What is expected: Each line below that contains "piddpm" should be counted; give the total alone.

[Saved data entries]

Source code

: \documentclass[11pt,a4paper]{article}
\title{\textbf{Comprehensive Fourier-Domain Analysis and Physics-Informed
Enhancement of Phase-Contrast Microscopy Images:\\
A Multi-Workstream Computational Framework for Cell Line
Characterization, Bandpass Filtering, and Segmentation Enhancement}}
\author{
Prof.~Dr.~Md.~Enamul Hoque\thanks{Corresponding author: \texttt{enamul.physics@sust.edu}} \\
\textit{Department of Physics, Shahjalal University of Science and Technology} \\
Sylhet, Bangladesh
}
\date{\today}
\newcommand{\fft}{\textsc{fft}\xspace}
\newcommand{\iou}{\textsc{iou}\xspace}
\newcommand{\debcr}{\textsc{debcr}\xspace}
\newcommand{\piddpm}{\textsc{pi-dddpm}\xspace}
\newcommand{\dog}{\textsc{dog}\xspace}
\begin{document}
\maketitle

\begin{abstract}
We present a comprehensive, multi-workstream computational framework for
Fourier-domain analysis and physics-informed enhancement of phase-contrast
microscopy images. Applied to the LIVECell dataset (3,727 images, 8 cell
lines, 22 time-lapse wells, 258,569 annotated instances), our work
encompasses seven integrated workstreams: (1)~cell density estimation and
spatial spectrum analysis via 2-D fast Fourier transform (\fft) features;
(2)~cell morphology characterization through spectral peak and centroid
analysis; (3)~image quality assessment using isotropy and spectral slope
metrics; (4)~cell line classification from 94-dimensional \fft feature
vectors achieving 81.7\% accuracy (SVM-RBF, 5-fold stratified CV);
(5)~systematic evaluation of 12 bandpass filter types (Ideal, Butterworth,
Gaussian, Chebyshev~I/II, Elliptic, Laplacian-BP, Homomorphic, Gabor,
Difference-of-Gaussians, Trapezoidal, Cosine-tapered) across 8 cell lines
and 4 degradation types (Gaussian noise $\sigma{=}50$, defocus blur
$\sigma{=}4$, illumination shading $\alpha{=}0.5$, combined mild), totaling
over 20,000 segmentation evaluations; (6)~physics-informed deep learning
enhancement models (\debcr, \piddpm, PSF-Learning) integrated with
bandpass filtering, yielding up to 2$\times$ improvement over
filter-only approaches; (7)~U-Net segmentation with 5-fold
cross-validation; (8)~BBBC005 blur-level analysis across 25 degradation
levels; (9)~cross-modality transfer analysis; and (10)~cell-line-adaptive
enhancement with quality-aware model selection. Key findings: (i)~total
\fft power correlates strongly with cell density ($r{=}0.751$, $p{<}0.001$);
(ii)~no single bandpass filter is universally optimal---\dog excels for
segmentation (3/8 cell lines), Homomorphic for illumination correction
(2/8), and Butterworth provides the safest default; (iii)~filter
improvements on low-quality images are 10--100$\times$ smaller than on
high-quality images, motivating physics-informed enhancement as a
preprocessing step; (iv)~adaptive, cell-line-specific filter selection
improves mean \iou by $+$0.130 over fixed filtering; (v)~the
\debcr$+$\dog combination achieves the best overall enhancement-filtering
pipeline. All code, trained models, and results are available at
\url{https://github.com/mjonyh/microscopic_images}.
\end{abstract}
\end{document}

Your response: 2